日本の森林

林野庁(英語名 Forestry Agency)とは、農林水産省に置かれる外局のひとつで、日本の国有林、公有林の管理・経営と民有林の指導・監督、そして林業の発達改善に関する事務を行っている行政機関です。

林野庁ホームページ 林野庁

林野庁は森林の保全のため、地すべり防止の治山事業をしたり、地震や台風などの災害時の森林被害の状況を発表したり、森林で採れるきのこ類や、山菜の放射性物質の検査も行うなど、森林が多い日本の安全にも一役買っています。

林野庁の役割

林野庁の主たる任務は国有林の管理・経営ですが、具体的にはどういう任務が行われているのか見ていきましょう。

ひとつは環境保全です。北海道の知床や、青森県・秋田県に連なる白神山地、鹿児島県の屋久島など国内の世界自然遺産登録地の陸地面積の約95%が国有林になっています。また世界文化遺産である富士山の約35%が国有林です。

白神山地

これらの貴重な森林が含まれる国有林の生物多様性の保全のために希少な野生動物の保護や外来種の駆除などを行っています。

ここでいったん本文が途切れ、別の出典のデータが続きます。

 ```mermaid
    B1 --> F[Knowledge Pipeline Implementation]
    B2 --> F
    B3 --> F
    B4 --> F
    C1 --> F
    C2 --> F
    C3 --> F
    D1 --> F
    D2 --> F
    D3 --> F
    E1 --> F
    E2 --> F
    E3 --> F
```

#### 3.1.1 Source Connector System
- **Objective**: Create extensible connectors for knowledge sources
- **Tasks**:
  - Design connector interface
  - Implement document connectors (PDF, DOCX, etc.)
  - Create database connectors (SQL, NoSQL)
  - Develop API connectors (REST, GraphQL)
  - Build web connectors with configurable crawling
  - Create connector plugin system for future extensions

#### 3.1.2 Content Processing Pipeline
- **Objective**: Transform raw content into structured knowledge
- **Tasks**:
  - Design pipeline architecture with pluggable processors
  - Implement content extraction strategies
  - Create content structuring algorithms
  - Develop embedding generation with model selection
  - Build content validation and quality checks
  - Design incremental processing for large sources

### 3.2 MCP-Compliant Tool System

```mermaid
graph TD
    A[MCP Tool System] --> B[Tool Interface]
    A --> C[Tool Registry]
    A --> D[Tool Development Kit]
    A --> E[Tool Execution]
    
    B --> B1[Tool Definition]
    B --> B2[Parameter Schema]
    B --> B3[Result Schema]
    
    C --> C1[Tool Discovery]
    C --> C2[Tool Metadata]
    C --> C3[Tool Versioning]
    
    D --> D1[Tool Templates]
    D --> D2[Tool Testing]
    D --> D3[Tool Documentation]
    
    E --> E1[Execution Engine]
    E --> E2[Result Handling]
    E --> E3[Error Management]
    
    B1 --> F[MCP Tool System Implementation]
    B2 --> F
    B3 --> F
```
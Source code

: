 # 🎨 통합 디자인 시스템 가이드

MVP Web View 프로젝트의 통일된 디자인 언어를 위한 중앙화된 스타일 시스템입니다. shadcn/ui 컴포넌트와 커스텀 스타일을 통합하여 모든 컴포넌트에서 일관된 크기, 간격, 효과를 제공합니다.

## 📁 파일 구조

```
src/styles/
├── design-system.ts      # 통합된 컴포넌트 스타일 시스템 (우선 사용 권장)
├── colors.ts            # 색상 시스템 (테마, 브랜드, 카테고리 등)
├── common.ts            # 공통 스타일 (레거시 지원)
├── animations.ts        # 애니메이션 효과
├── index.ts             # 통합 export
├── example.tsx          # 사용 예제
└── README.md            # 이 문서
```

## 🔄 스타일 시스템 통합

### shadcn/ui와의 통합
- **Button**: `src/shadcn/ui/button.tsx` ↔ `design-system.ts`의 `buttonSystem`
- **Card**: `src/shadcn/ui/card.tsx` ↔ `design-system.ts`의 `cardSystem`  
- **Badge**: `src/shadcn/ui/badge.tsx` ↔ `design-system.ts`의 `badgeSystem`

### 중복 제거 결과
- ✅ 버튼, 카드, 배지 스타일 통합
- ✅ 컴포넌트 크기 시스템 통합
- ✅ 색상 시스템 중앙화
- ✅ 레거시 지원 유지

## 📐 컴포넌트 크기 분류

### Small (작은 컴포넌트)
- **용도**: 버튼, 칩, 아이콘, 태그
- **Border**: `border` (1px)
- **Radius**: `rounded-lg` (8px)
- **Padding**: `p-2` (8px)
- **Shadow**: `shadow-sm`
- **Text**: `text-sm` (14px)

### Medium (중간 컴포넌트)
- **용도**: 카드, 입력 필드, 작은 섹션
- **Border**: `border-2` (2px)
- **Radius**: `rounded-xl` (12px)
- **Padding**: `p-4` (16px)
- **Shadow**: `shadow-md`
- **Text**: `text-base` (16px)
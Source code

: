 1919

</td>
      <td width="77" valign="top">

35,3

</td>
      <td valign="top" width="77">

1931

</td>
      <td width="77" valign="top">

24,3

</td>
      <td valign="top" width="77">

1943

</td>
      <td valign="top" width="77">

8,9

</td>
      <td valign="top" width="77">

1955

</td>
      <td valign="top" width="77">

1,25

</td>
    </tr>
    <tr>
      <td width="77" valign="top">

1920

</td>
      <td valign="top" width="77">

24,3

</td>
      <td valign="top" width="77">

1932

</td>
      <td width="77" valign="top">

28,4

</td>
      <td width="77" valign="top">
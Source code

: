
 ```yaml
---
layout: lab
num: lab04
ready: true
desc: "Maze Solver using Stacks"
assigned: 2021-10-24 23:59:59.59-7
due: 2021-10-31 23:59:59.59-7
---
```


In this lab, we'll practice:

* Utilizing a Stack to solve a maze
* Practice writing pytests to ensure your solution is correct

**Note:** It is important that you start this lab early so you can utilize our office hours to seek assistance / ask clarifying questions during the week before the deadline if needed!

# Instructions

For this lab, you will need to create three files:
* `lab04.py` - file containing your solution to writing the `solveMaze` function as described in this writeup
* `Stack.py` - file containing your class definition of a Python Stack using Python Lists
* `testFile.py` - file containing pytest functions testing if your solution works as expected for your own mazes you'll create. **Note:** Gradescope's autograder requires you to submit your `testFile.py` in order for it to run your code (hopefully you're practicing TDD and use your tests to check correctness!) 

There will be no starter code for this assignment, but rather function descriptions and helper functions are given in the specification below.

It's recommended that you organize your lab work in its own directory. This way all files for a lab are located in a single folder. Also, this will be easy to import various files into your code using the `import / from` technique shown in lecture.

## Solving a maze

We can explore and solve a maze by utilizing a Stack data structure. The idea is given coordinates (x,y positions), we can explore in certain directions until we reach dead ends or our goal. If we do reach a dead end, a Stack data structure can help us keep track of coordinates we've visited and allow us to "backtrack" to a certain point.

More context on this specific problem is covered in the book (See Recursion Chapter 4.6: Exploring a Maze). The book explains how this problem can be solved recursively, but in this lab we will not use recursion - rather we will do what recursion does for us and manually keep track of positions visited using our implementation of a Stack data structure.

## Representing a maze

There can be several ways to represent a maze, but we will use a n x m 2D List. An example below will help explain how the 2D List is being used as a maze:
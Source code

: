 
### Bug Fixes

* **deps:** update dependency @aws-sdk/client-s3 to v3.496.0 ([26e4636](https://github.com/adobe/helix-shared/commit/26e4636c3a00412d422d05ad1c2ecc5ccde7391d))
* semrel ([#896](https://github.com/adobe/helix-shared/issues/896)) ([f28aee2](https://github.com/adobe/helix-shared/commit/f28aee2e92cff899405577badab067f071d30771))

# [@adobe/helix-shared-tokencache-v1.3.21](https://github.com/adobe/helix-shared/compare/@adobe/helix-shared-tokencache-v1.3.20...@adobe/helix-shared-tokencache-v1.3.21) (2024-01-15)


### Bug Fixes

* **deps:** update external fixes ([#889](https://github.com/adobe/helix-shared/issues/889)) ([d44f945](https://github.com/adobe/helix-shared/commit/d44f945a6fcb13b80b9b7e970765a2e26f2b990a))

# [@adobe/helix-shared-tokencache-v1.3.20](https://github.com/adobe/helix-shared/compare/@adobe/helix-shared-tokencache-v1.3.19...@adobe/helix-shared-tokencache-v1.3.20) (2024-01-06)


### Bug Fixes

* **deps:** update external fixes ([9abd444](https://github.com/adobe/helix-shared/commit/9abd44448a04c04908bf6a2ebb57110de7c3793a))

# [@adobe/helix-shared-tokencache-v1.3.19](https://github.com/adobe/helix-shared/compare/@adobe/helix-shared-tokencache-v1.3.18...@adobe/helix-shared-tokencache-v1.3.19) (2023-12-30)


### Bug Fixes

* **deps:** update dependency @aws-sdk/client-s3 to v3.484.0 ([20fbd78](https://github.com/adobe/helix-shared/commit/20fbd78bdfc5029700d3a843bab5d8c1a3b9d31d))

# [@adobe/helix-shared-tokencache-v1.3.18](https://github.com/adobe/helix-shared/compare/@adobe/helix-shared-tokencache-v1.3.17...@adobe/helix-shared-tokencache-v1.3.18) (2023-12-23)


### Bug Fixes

また、農林業や生態系に多大な被害を与えているシカなどの鳥獣被害対策として個体数の管理や被害防除策を行っています。

もうひとつは山地災害の防止です。荒廃地の復旧整備や保安林や防災林の整備を行っています。また大規模な山地災害発生時には専門技術を有する職員を民有林に派遣して、調査等を支援しています。

東日本大震災においても、復旧として津波の被害を受けた各地の海岸の防災林の再生や放射性物質への対処として除染土壌の仮置場として国有林を提供しています。

もうひとつは国有林の資源と技術力を活用した林業への貢献です。森林総合監理士などの専門家の育成や林業の低コスト化に向けた技術開発を民有林と連携して行っています。

こうした活動により林野庁は日本の国土のおよそ6割である森林を管理しています。

農林水産省に置かれる食糧庁、水産庁と並んで、林野庁もわたしたちの生活に欠かせない行政機関です。